Source texts of formatted documents
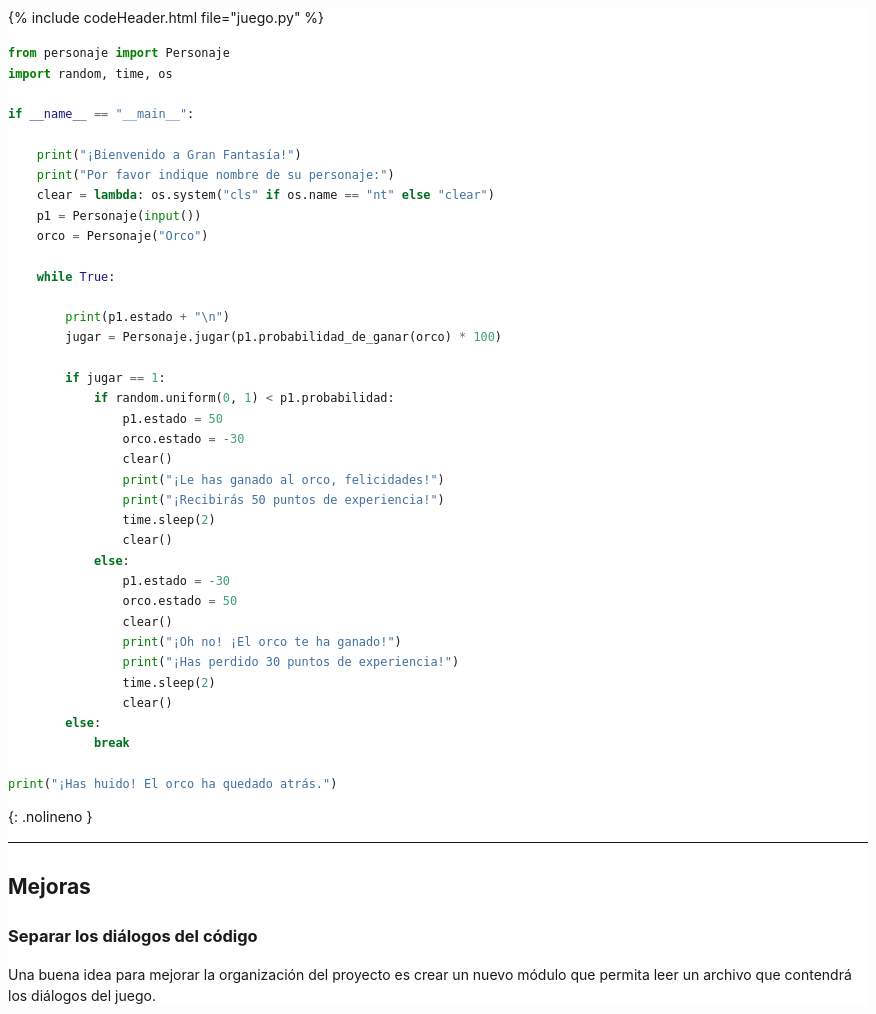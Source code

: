 

{% include codeHeader.html file="juego.py" %}
```python
from personaje import Personaje
import random, time, os

if __name__ == "__main__":

    print("¡Bienvenido a Gran Fantasía!")
    print("Por favor indique nombre de su personaje:")
    clear = lambda: os.system("cls" if os.name == "nt" else "clear")
    p1 = Personaje(input())
    orco = Personaje("Orco")

    while True:

        print(p1.estado + "\n")
        jugar = Personaje.jugar(p1.probabilidad_de_ganar(orco) * 100)

        if jugar == 1:
            if random.uniform(0, 1) < p1.probabilidad:
                p1.estado = 50
                orco.estado = -30
                clear()
                print("¡Le has ganado al orco, felicidades!")
                print("¡Recibirás 50 puntos de experiencia!")
                time.sleep(2)
                clear()
            else:
                p1.estado = -30
                orco.estado = 50
                clear()
                print("¡Oh no! ¡El orco te ha ganado!")
                print("¡Has perdido 30 puntos de experiencia!")
                time.sleep(2)
                clear()
        else:
            break

print("¡Has huido! El orco ha quedado atrás.")
```
{: .nolineno }

---

## Mejoras

### Separar los diálogos del código

Una buena idea para mejorar la organización del proyecto es crear un nuevo módulo que permita leer un archivo que contendrá los diálogos del juego.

TASK TO CARRY OUT
The records above must be output exactly, except for the pictures.

RESULT OF THIS TASK
Source code

: 

{% include codeHeader.html file="juego.py" %}
```python
from personaje import Personaje
import random, time, os

if __name__ == "__main__":

    print("¡Bienvenido a Gran Fantasía!")
    print("Por favor indique nombre de su personaje:")
    clear = lambda: os.system("cls" if os.name == "nt" else "clear")
    p1 = Personaje(input())
    orco = Personaje("Orco")

    while True:

        print(p1.estado + "\n")
        jugar = Personaje.jugar(p1.probabilidad_de_ganar(orco) * 100)

        if jugar == 1:
            if random.uniform(0, 1) < p1.probabilidad:
                p1.estado = 50
                orco.estado = -30
                clear()
                print("¡Le has ganado al orco, felicidades!")
                print("¡Recibirás 50 puntos de experiencia!")
                time.sleep(2)
                clear()
            else:
                p1.estado = -30
                orco.estado = 50
                clear()
                print("¡Oh no! ¡El orco te ha ganado!")
                print("¡Has perdido 30 puntos de experiencia!")
                time.sleep(2)
                clear()
        else:
            break

print("¡Has huido! El orco ha quedado atrás.")
```
{: .nolineno }

---

## Mejoras

### Separar los diálogos del código

Una buena idea para mejorar la organización del proyecto es crear un nuevo módulo que permita leer un archivo que contendrá los diálogos del juego.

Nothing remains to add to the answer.